I used two pork spare ribs (with bone, about 500 grams, meat alone may be about 300 grams). I first remove the bone and cut into 2 inch by 4 inch rectangles. In a small bowl, add 4 tbs of soy sauce (I used 1/3 low sodium soy sauce) and marinate the pork cubes for 10 minutes. Afterwards pat dry the surface of the pork. I brown all sides starting with the fatty side in a dry sauce pan so that some fat will render out first (2-3 minutes on each side).  I then add the remaining soy sauce, in which the pork was marinaded, in the pan. I put the pan on a low flame and cook for 5 minutes until the soy sauce reduces a little and becomes slightly viscous.
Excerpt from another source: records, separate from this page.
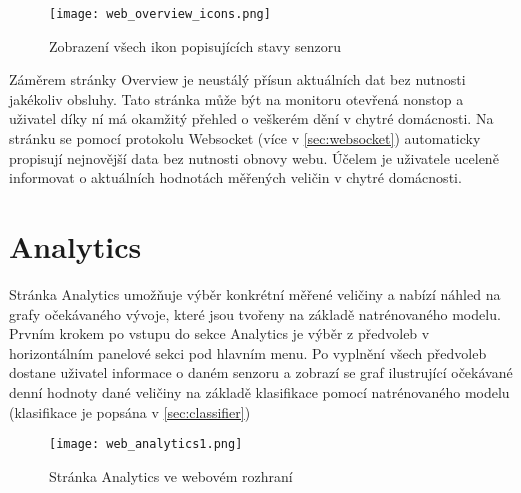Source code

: \begin{figure}[H]
  \centering
  \texttt{[image: web\_overview\_icons.png]}
  \caption{Zobrazení všech ikon popisujících stavy senzoru}
  \label{fig:web_overview_icons}
\end{figure}

Záměrem stránky Overview je neustálý přísun aktuálních dat bez nutnosti jakékoliv obsluhy. Tato stránka může být na monitoru otevřená nonstop a uživatel díky ní má okamžitý přehled o veškerém dění v chytré domácnosti. Na stránku se pomocí protokolu Websocket (více v \cref{sec:websocket}) automaticky propisují nejnovější data bez nutnosti obnovy webu. Účelem je uživatele uceleně informovat o aktuálních hodnotách měřených veličin v chytré domácnosti.

\section{Analytics} \label{sec:analytics}

Stránka Analytics umožňuje výběr konkrétní měřené veličiny a nabízí náhled na grafy očekávaného vývoje, které jsou tvořeny na základě natrénovaného modelu. Prvním krokem po vstupu do sekce Analytics je výběr z předvoleb v horizontálním panelové sekci pod hlavním menu. Po vyplnění všech předvoleb dostane uživatel informace o daném senzoru a zobrazí se graf ilustrující očekávané denní hodnoty dané veličiny na základě klasifikace pomocí natrénovaného modelu (klasifikace je popsána v \cref{sec:classifier})

\begin{figure}[H]
  \centering
  \texttt{[image: web\_analytics1.png]}
  \caption{Stránka Analytics ve webovém rozhraní}
  \label{fig:web_analytics1}
\end{figure}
I add abut 200ml of sake, increase the heat and cook 8-10 minutes, and add 3 tbs of sugar.

Meanwhile I soak about 5-6 inch long dried kelp in water and let it rehydrate for 30 minutes or more. Add the water in which the kelp was soaking to the pan above so that the meat is covered. As it comes back to the boil, I skim off the fat and scum which will appear on the surface. I placed the kelp to cover most of the meat and turn down the heat to simmer. I cook about 2 hours on simmer with a lid on, turning the meat over after about 1 hour, adding more water as needed. I let it cool to room temperature and place the pan in the refrigerator.

The next day, I skimmed off any congealed white pork fat and removed the kelp. I warmed up the broth and pork in a low flame for 10 minutes or until thoroughly warmed (avoiding boiling). This time, everything was wonderful. I served it with a dab of hot Japanese mustard, sliced scallion with simply boiled (still crispy) snow peas. The meat is so tender and flavorful. So, to make a Japanese-style stewed pork belly, use the front parts of the pork spare ribs. Salt pork does not work that well. The recipe I used appears better than more common recipes which suggest pre-boiling the pork belly in water before cooking in seasoned broth. As I mentioned before, you could get pork belly from on-line specialty stores, directly from producers, and some Asian markets, which I have not tried. Recently, more and more restaurants are serving Japanese style pork bellies. Our experience has been that the portions they serve is too big and the pork belly is not as tender as it should be. We just can not handle a large amount of this fatty meat, although a small amount is fabulous.